---- DATA EXTRACTS
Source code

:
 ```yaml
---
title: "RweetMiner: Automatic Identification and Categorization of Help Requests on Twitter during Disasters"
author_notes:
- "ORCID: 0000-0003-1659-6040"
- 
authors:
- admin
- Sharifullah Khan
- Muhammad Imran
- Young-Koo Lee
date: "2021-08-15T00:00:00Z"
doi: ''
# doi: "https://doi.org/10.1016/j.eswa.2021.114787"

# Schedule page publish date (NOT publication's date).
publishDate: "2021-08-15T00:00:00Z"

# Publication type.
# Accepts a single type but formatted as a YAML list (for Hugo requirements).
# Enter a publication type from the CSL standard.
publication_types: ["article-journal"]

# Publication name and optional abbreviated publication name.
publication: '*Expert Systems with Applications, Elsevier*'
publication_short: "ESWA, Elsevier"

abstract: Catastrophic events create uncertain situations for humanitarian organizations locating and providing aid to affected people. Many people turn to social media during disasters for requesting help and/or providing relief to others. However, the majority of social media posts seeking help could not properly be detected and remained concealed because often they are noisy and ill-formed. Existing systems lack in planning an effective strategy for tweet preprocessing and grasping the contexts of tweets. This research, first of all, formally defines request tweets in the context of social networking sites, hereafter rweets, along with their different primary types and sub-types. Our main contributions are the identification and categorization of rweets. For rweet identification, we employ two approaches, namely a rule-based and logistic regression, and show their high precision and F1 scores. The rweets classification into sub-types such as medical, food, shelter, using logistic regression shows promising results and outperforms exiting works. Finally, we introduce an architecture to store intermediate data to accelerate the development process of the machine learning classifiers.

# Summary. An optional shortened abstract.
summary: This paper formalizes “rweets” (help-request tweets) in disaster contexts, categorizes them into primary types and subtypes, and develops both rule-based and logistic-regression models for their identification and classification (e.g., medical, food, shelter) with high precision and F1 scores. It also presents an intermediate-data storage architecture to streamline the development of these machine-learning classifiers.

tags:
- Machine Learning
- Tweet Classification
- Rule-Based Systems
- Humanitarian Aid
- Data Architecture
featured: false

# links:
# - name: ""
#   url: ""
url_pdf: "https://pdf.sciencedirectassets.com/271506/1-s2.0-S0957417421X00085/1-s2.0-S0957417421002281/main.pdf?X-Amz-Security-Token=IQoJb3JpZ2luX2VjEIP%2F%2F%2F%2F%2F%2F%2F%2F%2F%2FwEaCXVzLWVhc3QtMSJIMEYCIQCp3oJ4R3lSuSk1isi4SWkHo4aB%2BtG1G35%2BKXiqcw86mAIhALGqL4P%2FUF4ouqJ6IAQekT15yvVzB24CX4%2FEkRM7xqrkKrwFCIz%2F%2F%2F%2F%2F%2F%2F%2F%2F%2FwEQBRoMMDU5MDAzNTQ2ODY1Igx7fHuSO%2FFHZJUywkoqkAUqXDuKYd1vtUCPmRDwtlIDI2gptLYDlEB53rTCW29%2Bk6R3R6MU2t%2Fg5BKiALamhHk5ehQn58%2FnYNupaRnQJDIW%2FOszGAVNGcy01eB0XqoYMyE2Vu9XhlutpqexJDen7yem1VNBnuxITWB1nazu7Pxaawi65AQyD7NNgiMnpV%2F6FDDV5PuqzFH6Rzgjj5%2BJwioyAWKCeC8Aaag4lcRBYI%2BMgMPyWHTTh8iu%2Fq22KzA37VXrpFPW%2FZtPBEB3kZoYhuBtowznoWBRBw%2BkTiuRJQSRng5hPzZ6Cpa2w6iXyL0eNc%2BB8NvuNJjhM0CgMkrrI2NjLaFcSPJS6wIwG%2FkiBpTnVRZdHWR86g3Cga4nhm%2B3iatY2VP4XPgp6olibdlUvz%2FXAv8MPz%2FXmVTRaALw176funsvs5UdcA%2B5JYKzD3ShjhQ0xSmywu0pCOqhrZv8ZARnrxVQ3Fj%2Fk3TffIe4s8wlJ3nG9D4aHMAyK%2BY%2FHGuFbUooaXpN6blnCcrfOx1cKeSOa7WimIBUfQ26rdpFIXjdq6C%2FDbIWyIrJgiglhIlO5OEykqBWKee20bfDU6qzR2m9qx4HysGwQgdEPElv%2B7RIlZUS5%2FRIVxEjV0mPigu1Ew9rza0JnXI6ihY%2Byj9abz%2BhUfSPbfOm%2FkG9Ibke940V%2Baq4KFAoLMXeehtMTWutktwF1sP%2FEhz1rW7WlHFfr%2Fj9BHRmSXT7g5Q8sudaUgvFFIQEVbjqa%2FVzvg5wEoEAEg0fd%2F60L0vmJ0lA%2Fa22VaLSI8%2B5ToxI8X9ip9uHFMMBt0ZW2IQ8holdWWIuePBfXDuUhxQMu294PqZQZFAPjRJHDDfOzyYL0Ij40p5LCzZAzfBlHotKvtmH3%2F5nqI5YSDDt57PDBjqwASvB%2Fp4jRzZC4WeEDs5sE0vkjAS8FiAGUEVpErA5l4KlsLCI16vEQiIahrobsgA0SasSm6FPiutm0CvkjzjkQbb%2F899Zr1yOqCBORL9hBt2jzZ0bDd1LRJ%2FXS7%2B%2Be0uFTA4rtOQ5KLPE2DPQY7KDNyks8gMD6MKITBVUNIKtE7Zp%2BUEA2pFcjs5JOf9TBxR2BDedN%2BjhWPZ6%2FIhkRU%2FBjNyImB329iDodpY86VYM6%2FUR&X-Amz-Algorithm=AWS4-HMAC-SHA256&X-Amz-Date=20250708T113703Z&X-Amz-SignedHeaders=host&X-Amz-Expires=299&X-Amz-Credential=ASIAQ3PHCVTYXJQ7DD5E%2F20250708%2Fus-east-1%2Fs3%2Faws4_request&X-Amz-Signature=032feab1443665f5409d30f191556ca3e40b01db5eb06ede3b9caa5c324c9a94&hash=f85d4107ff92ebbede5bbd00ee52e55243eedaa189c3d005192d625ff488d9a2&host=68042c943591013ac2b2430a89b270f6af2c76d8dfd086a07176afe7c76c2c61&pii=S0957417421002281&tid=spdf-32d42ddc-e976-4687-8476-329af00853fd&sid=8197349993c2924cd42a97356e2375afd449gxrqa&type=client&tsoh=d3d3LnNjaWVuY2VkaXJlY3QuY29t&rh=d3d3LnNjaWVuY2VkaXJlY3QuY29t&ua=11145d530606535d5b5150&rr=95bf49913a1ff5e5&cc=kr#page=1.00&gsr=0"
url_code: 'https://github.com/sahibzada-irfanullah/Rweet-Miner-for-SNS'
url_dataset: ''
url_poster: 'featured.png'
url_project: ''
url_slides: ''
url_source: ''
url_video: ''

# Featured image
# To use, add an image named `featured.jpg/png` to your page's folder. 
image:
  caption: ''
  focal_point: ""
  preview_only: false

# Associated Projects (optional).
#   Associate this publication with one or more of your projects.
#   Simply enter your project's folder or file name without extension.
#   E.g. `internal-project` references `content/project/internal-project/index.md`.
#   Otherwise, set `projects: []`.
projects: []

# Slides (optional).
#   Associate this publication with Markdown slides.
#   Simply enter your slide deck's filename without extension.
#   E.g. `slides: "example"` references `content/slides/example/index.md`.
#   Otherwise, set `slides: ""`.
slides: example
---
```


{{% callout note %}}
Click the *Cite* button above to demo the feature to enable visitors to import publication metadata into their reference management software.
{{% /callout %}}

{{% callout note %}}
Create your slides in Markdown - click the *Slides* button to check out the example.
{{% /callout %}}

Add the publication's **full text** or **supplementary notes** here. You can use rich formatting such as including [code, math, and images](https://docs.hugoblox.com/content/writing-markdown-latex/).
--------
*WORK TO BE COMPLETED:* From the first line to the last, reproduce the data above exactly.

*ANSWER TO THIS EXERCISE:*
Source code

:
 ```yaml
---
title: "RweetMiner: Automatic Identification and Categorization of Help Requests on Twitter during Disasters"
author_notes:
- "ORCID: 0000-0003-1659-6040"
- 
authors:
- admin
- Sharifullah Khan
- Muhammad Imran
- Young-Koo Lee
date: "2021-08-15T00:00:00Z"
doi: ''
# doi: "https://doi.org/10.1016/j.eswa.2021.114787"

# Schedule page publish date (NOT publication's date).
publishDate: "2021-08-15T00:00:00Z"

# Publication type.
# Accepts a single type but formatted as a YAML list (for Hugo requirements).
# Enter a publication type from the CSL standard.
publication_types: ["article-journal"]

# Publication name and optional abbreviated publication name.
publication: '*Expert Systems with Applications, Elsevier*'
publication_short: "ESWA, Elsevier"

abstract: Catastrophic events create uncertain situations for humanitarian organizations locating and providing aid to affected people. Many people turn to social media during disasters for requesting help and/or providing relief to others. However, the majority of social media posts seeking help could not properly be detected and remained concealed because often they are noisy and ill-formed. Existing systems lack in planning an effective strategy for tweet preprocessing and grasping the contexts of tweets. This research, first of all, formally defines request tweets in the context of social networking sites, hereafter rweets, along with their different primary types and sub-types. Our main contributions are the identification and categorization of rweets. For rweet identification, we employ two approaches, namely a rule-based and logistic regression, and show their high precision and F1 scores. The rweets classification into sub-types such as medical, food, shelter, using logistic regression shows promising results and outperforms exiting works. Finally, we introduce an architecture to store intermediate data to accelerate the development process of the machine learning classifiers.

# Summary. An optional shortened abstract.
summary: This paper formalizes “rweets” (help-request tweets) in disaster contexts, categorizes them into primary types and subtypes, and develops both rule-based and logistic-regression models for their identification and classification (e.g., medical, food, shelter) with high precision and F1 scores. It also presents an intermediate-data storage architecture to streamline the development of these machine-learning classifiers.

tags:
- Machine Learning
- Tweet Classification
- Rule-Based Systems
- Humanitarian Aid
- Data Architecture
featured: false

# links:
# - name: ""
#   url: ""
url_pdf: "https://pdf.sciencedirectassets.com/271506/1-s2.0-S0957417421X00085/1-s2.0-S0957417421002281/main.pdf?X-Amz-Security-Token=IQoJb3JpZ2luX2VjEIP%2F%2F%2F%2F%2F%2F%2F%2F%2F%2FwEaCXVzLWVhc3QtMSJIMEYCIQCp3oJ4R3lSuSk1isi4SWkHo4aB%2BtG1G35%2BKXiqcw86mAIhALGqL4P%2FUF4ouqJ6IAQekT15yvVzB24CX4%2FEkRM7xqrkKrwFCIz%2F%2F%2F%2F%2F%2F%2F%2F%2F%2FwEQBRoMMDU5MDAzNTQ2ODY1Igx7fHuSO%2FFHZJUywkoqkAUqXDuKYd1vtUCPmRDwtlIDI2gptLYDlEB53rTCW29%2Bk6R3R6MU2t%2Fg5BKiALamhHk5ehQn58%2FnYNupaRnQJDIW%2FOszGAVNGcy01eB0XqoYMyE2Vu9XhlutpqexJDen7yem1VNBnuxITWB1nazu7Pxaawi65AQyD7NNgiMnpV%2F6FDDV5PuqzFH6Rzgjj5%2BJwioyAWKCeC8Aaag4lcRBYI%2BMgMPyWHTTh8iu%2Fq22KzA37VXrpFPW%2FZtPBEB3kZoYhuBtowznoWBRBw%2BkTiuRJQSRng5hPzZ6Cpa2w6iXyL0eNc%2BB8NvuNJjhM0CgMkrrI2NjLaFcSPJS6wIwG%2FkiBpTnVRZdHWR86g3Cga4nhm%2B3iatY2VP4XPgp6olibdlUvz%2FXAv8MPz%2FXmVTRaALw176funsvs5UdcA%2B5JYKzD3ShjhQ0xSmywu0pCOqhrZv8ZARnrxVQ3Fj%2Fk3TffIe4s8wlJ3nG9D4aHMAyK%2BY%2FHGuFbUooaXpN6blnCcrfOx1cKeSOa7WimIBUfQ26rdpFIXjdq6C%2FDbIWyIrJgiglhIlO5OEykqBWKee20bfDU6qzR2m9qx4HysGwQgdEPElv%2B7RIlZUS5%2FRIVxEjV0mPigu1Ew9rza0JnXI6ihY%2Byj9abz%2BhUfSPbfOm%2FkG9Ibke940V%2Baq4KFAoLMXeehtMTWutktwF1sP%2FEhz1rW7WlHFfr%2Fj9BHRmSXT7g5Q8sudaUgvFFIQEVbjqa%2FVzvg5wEoEAEg0fd%2F60L0vmJ0lA%2Fa22VaLSI8%2B5ToxI8X9ip9uHFMMBt0ZW2IQ8holdWWIuePBfXDuUhxQMu294PqZQZFAPjRJHDDfOzyYL0Ij40p5LCzZAzfBlHotKvtmH3%2F5nqI5YSDDt57PDBjqwASvB%2Fp4jRzZC4WeEDs5sE0vkjAS8FiAGUEVpErA5l4KlsLCI16vEQiIahrobsgA0SasSm6FPiutm0CvkjzjkQbb%2F899Zr1yOqCBORL9hBt2jzZ0bDd1LRJ%2FXS7%2B%2Be0uFTA4rtOQ5KLPE2DPQY7KDNyks8gMD6MKITBVUNIKtE7Zp%2BUEA2pFcjs5JOf9TBxR2BDedN%2BjhWPZ6%2FIhkRU%2FBjNyImB329iDodpY86VYM6%2FUR&X-Amz-Algorithm=AWS4-HMAC-SHA256&X-Amz-Date=20250708T113703Z&X-Amz-SignedHeaders=host&X-Amz-Expires=299&X-Amz-Credential=ASIAQ3PHCVTYXJQ7DD5E%2F20250708%2Fus-east-1%2Fs3%2Faws4_request&X-Amz-Signature=032feab1443665f5409d30f191556ca3e40b01db5eb06ede3b9caa5c324c9a94&hash=f85d4107ff92ebbede5bbd00ee52e55243eedaa189c3d005192d625ff488d9a2&host=68042c943591013ac2b2430a89b270f6af2c76d8dfd086a07176afe7c76c2c61&pii=S0957417421002281&tid=spdf-32d42ddc-e976-4687-8476-329af00853fd&sid=8197349993c2924cd42a97356e2375afd449gxrqa&type=client&tsoh=d3d3LnNjaWVuY2VkaXJlY3QuY29t&rh=d3d3LnNjaWVuY2VkaXJlY3QuY29t&ua=11145d530606535d5b5150&rr=95bf49913a1ff5e5&cc=kr#page=1.00&gsr=0"
url_code: 'https://github.com/sahibzada-irfanullah/Rweet-Miner-for-SNS'
url_dataset: ''
url_poster: 'featured.png'
url_project: ''
url_slides: ''
url_source: ''
url_video: ''

# Featured image
# To use, add an image named `featured.jpg/png` to your page's folder. 
image:
  caption: ''
  focal_point: ""
  preview_only: false

# Associated Projects (optional).
#   Associate this publication with one or more of your projects.
#   Simply enter your project's folder or file name without extension.
#   E.g. `internal-project` references `content/project/internal-project/index.md`.
#   Otherwise, set `projects: []`.
projects: []

# Slides (optional).
#   Associate this publication with Markdown slides.
#   Simply enter your slide deck's filename without extension.
#   E.g. `slides: "example"` references `content/slides/example/index.md`.
#   Otherwise, set `slides: ""`.
slides: example
---
```


{{% callout note %}}
Click the *Cite* button above to demo the feature to enable visitors to import publication metadata into their reference management software.
{{% /callout %}}

{{% callout note %}}
Create your slides in Markdown - click the *Slides* button to check out the example.
{{% /callout %}}

Add the publication's **full text** or **supplementary notes** here. You can use rich formatting such as including [code, math, and images](https://docs.hugoblox.com/content/writing-markdown-latex/).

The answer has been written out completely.